Dask distributed and dashboard
Dask has a plugin package known as distributed which brings in the capability to tap into a variety of computing setups: ranging from local machines to HPC/Supercomputers and Kubernetes clusters. It also has an integrated web application called dashboard to monitor the application.
Dask Bag
A Dask bag enables processing data that can be represented as a sequence of arbitrary inputs (“messy data”), like in a Python list. Dask Bags are often used to for preprocessing log files, JSON records, or other user defined Python objects.
We will content ourselves with implementing a dask version of the word-count problem, specifically the step where we count words in a text.
Demo: Dask version of word-count
First navigate to the word-count-hpda
directory. The serial version (wrapped in
multiple functions in the source/wordcount.py
code) looks like this:
filename = './data/concat.txt'
DELIMITERS = ". , ; : ? $ @ ^ < > # % ` ! * - = ( ) [ ] { } / \" '".split()
with open(filename, "r") as input_fd:
lines = input_fd.read().splitlines()
counts = {}
for line in lines:
for purge in DELIMITERS:
line = line.replace(purge, " ")
words = line.split()
for word in words:
word = word.lower().strip()
if word in counts:
counts[word] += 1
else:
counts[word] = 1
sorted_counts = sorted(
list(counts.items()),
key=lambda key_value: key_value[1],
reverse=True
)
sorted_counts[:10]
A very compact dask.bag
version of this code is as follows:
import dask.bag as db
filename = './data/concat.txt'
DELIMITERS = ". , ; : ? $ @ ^ < > # % ` ! * - = ( ) [ ] { } / \" '".split()
text = db.read_text(filename, blocksize='1MiB')
sorted_counts = (
text
.filter(lambda word: word not in DELIMITERS)
.str.lower()
.str.strip()
.str.split()
.flatten()
.frequencies().topk(10,key=1)
.compute()
)
sorted_counts
The last two steps of the pipeline could also have been done with a Dask dataframe (which is the Dask equivalent of a Pandas dataframe):
text = db.read_text(filename, blocksize='1MiB')
filtered = (
text
.filter(lambda word: word not in DELIMITERS)
.str.lower()
.str.strip()
.str.split()
.flatten()
)
ddf = filtered.to_dataframe(columns=['words'])

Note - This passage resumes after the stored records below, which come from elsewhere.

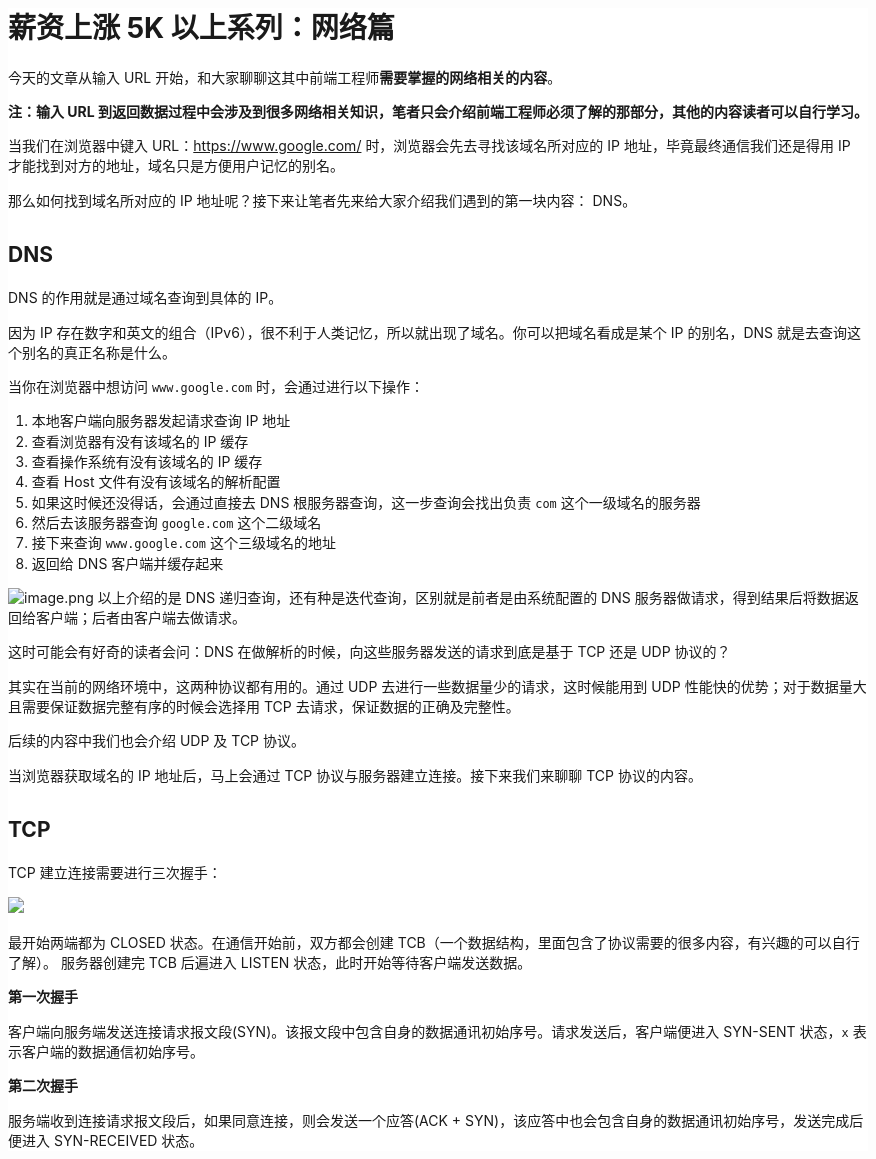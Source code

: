 # 薪资上涨 5K 以上系列：网络篇

今天的文章从输入 URL 开始，和大家聊聊这其中前端工程师**需要掌握的网络相关的内容**。

**注：输入 URL 到返回数据过程中会涉及到很多网络相关知识，笔者只会介绍前端工程师必须了解的那部分，其他的内容读者可以自行学习。**

当我们在浏览器中键入 URL：https://www.google.com/ 时，浏览器会先去寻找该域名所对应的 IP 地址，毕竟最终通信我们还是得用 IP 才能找到对方的地址，域名只是方便用户记忆的别名。

那么如何找到域名所对应的 IP 地址呢？接下来让笔者先来给大家介绍我们遇到的第一块内容： DNS。

## DNS

DNS 的作用就是通过域名查询到具体的 IP。

因为 IP 存在数字和英文的组合（IPv6），很不利于人类记忆，所以就出现了域名。你可以把域名看成是某个 IP 的别名，DNS 就是去查询这个别名的真正名称是什么。

当你在浏览器中想访问 `www.google.com` 时，会通过进行以下操作：

1. 本地客户端向服务器发起请求查询 IP 地址
2. 查看浏览器有没有该域名的 IP 缓存
3. 查看操作系统有没有该域名的 IP 缓存
4. 查看 Host 文件有没有该域名的解析配置
5. 如果这时候还没得话，会通过直接去 DNS 根服务器查询，这一步查询会找出负责 `com` 这个一级域名的服务器
6. 然后去该服务器查询 `google.com` 这个二级域名
7. 接下来查询 `www.google.com` 这个三级域名的地址
8. 返回给 DNS 客户端并缓存起来

![image.png](https://p1-juejin.byteimg.com/tos-cn-i-k3u1fbpfcp/12c074c5d6c843d7bff2ffdc267e7bbe~tplv-k3u1fbpfcp-watermark.image)
以上介绍的是 DNS 递归查询，还有种是迭代查询，区别就是前者是由系统配置的 DNS 服务器做请求，得到结果后将数据返回给客户端；后者由客户端去做请求。

这时可能会有好奇的读者会问：DNS 在做解析的时候，向这些服务器发送的请求到底是基于 TCP 还是 UDP 协议的？

其实在当前的网络环境中，这两种协议都有用的。通过 UDP 去进行一些数据量少的请求，这时候能用到 UDP 性能快的优势；对于数据量大且需要保证数据完整有序的时候会选择用 TCP 去请求，保证数据的正确及完整性。

后续的内容中我们也会介绍 UDP 及 TCP 协议。

当浏览器获取域名的 IP 地址后，马上会通过 TCP 协议与服务器建立连接。接下来我们来聊聊 TCP 协议的内容。

## TCP

TCP 建立连接需要进行三次握手：

![](https://yck-1254263422.cos.ap-shanghai.myqcloud.com/blog/2019-06-01-043744.png)

最开始两端都为 CLOSED 状态。在通信开始前，双方都会创建 TCB（一个数据结构，里面包含了协议需要的很多内容，有兴趣的可以自行了解）。 服务器创建完 TCB 后遍进入 LISTEN 状态，此时开始等待客户端发送数据。

**第一次握手**

客户端向服务端发送连接请求报文段(SYN)。该报文段中包含自身的数据通讯初始序号。请求发送后，客户端便进入  SYN-SENT 状态，`x` 表示客户端的数据通信初始序号。

**第二次握手**

服务端收到连接请求报文段后，如果同意连接，则会发送一个应答(ACK + SYN)，该应答中也会包含自身的数据通讯初始序号，发送完成后便进入 SYN-RECEIVED 状态。

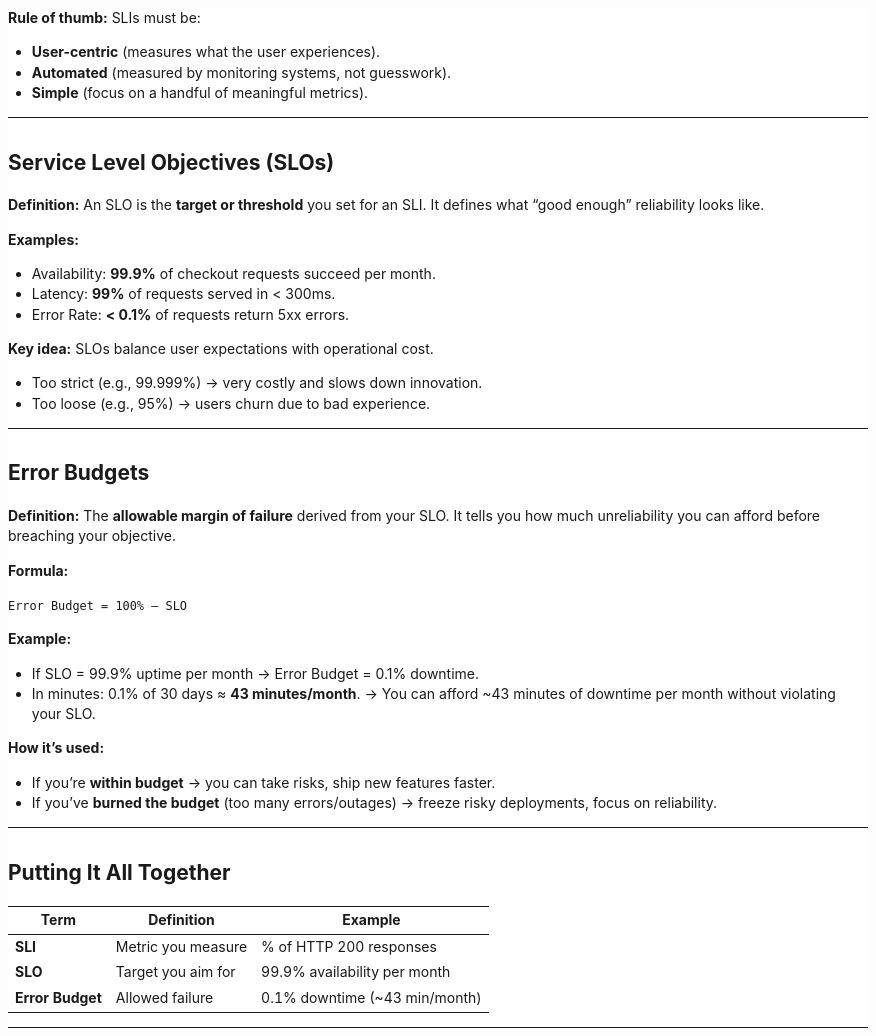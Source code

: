 **Rule of thumb:** SLIs must be:

* **User-centric** (measures what the user experiences).
* **Automated** (measured by monitoring systems, not guesswork).
* **Simple** (focus on a handful of meaningful metrics).

---

## Service Level Objectives (SLOs)

**Definition:**
An SLO is the **target or threshold** you set for an SLI. It defines what “good enough” reliability looks like.

**Examples:**

* Availability: **99.9%** of checkout requests succeed per month.
* Latency: **99%** of requests served in < 300ms.
* Error Rate: **< 0.1%** of requests return 5xx errors.

**Key idea:** SLOs balance user expectations with operational cost.

* Too strict (e.g., 99.999%) → very costly and slows down innovation.
* Too loose (e.g., 95%) → users churn due to bad experience.

---

## Error Budgets

**Definition:**
The **allowable margin of failure** derived from your SLO. It tells you how much unreliability you can afford before breaching your objective.

**Formula:**

```
Error Budget = 100% – SLO
```

**Example:**

* If SLO = 99.9% uptime per month → Error Budget = 0.1% downtime.
* In minutes: 0.1% of 30 days ≈ **43 minutes/month**.
  → You can afford \~43 minutes of downtime per month without violating your SLO.

**How it’s used:**

* If you’re **within budget** → you can take risks, ship new features faster.
* If you’ve **burned the budget** (too many errors/outages) → freeze risky deployments, focus on reliability.

---

## Putting It All Together

| Term             | Definition         | Example                        |
| ---------------- | ------------------ | ------------------------------ |
| **SLI**          | Metric you measure | % of HTTP 200 responses        |
| **SLO**          | Target you aim for | 99.9% availability per month   |
| **Error Budget** | Allowed failure    | 0.1% downtime (\~43 min/month) |

---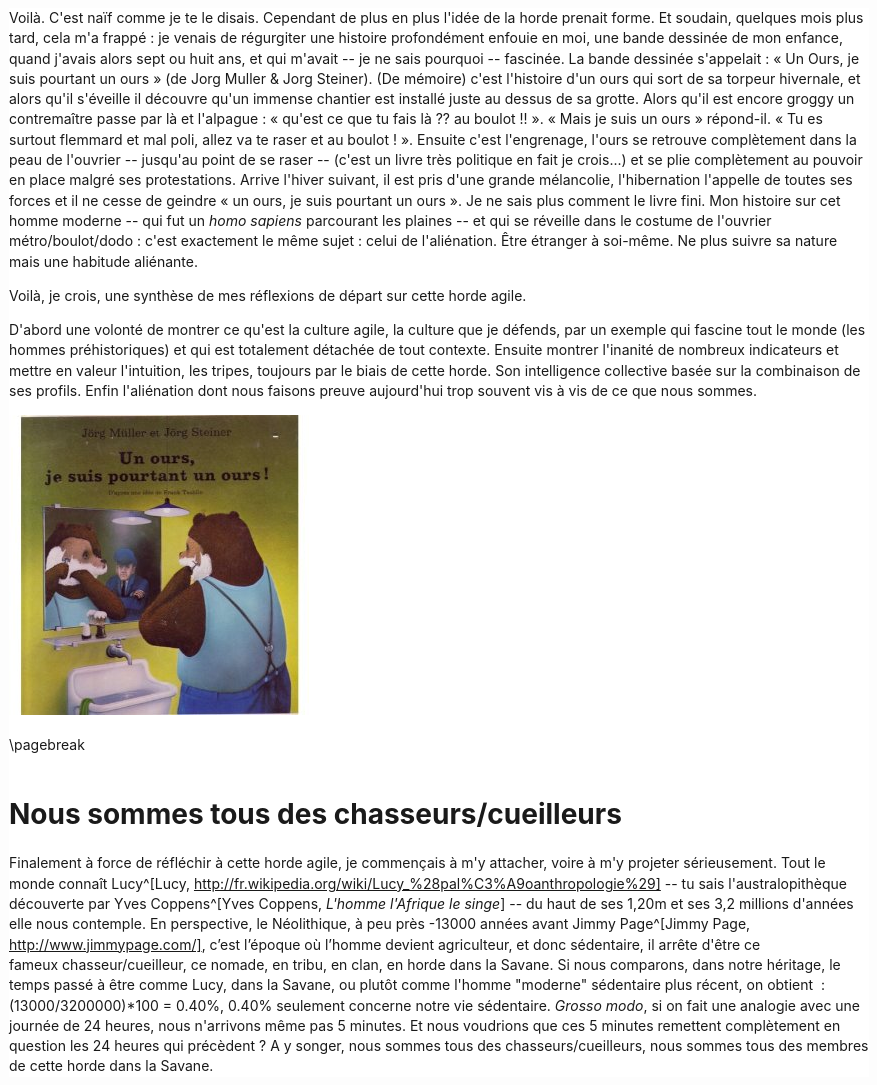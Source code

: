 Voilà. C'est naïf comme je te le disais. Cependant de plus en plus l'idée de la horde prenait forme. Et soudain, quelques mois plus tard, cela m'a frappé : je venais de régurgiter une histoire profondément enfouie en moi, une bande dessinée de mon enfance, quand j'avais alors sept ou huit ans, et qui m'avait -- je ne sais pourquoi -- fascinée. La bande dessinée s'appelait : « Un Ours, je suis pourtant un ours » (de Jorg Muller & Jorg Steiner). (De mémoire) c'est l'histoire d'un ours qui sort de sa torpeur hivernale, et alors qu'il s'éveille il découvre qu'un immense chantier est installé juste au dessus de sa grotte. Alors qu'il est encore groggy un contremaître passe par là et l'alpague : « qu'est ce que tu fais là ?? au boulot !! ». « Mais je suis un ours » répond-il. « Tu es surtout flemmard et mal poli, allez va te raser et au boulot ! ». Ensuite c'est l'engrenage, l'ours se retrouve complètement dans la peau de l'ouvrier -- jusqu'au point de se raser -- (c'est un livre très politique en fait je crois...) et se plie complètement au pouvoir en place malgré ses protestations. Arrive l'hiver suivant, il est pris d'une grande mélancolie, l'hibernation l'appelle de toutes ses forces et il ne cesse de geindre « un ours, je suis pourtant un ours ». Je ne sais plus comment le livre fini. Mon histoire sur cet homme moderne -- qui fut un *homo sapiens* parcourant les plaines -- et qui se réveille dans le costume de l'ouvrier métro/boulot/dodo : c'est exactement le même sujet : celui de l'aliénation. Être étranger à soi-même. Ne plus suivre sa nature mais une habitude aliénante. 

Voilà, je crois, une synthèse de mes réflexions de départ sur cette horde agile. 

D'abord une volonté de montrer ce qu'est la culture agile, la culture que je défends, par un exemple qui fascine tout le monde (les hommes préhistoriques) et qui est totalement détachée de tout contexte. Ensuite montrer l'inanité de nombreux indicateurs et mettre en valeur l'intuition, les tripes, toujours par le biais de cette horde. Son intelligence collective basée sur la combinaison de ses profils. Enfin l'aliénation dont nous faisons preuve aujourd'hui trop souvent vis à vis de ce que nous sommes. 

![Un ours, je suis pourtant un ours](illustrations/unours.jpg)

\pagebreak

Nous sommes tous des chasseurs/cueilleurs
=========================================

Finalement à force de réfléchir à cette horde agile, je commençais à m'y attacher, voire à m'y projeter sérieusement. Tout le monde connaît Lucy^[Lucy, http://fr.wikipedia.org/wiki/Lucy_%28pal%C3%A9oanthropologie%29] -- tu sais l'australopithèque découverte par Yves Coppens^[Yves Coppens, *L'homme l'Afrique le singe*] -- du haut de ses 1,20m et ses 3,2 millions d'années elle nous contemple. En perspective, le Néolithique, à peu près -13000 années avant Jimmy Page^[Jimmy Page, http://www.jimmypage.com/], c’est l’époque où l’homme devient agriculteur, et donc sédentaire, il arrête d'être ce fameux chasseur/cueilleur, ce nomade, en tribu, en clan, en horde dans la Savane. Si nous comparons, dans notre héritage, le temps passé à être comme Lucy, dans la Savane, ou plutôt comme l'homme "moderne" sédentaire plus récent, on obtient  : (13000/3200000)\*100 = 0.40%, 0.40% seulement concerne notre vie sédentaire. *Grosso modo*, si on fait une analogie avec une journée de 24 heures, nous n'arrivons même pas 5 minutes. Et nous voudrions que ces 5 minutes remettent complètement en question les 24 heures qui précèdent ? A y songer, nous sommes tous des chasseurs/cueilleurs, nous sommes tous des membres de cette horde dans la Savane.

ddf['words'].value_counts().compute()[:10]
Dashboard
Try adding the following snippet and visualize the run in a dashboard
from dask.distributed import Client
client = Client() # start distributed scheduler locally.
client
When to use Dask
There is no benefit from using Dask on small datasets. But imagine we were analysing a very large text file (all tweets in a year? a genome?). Dask provides both parallelisation and the ability to utilize RAM on multiple machines.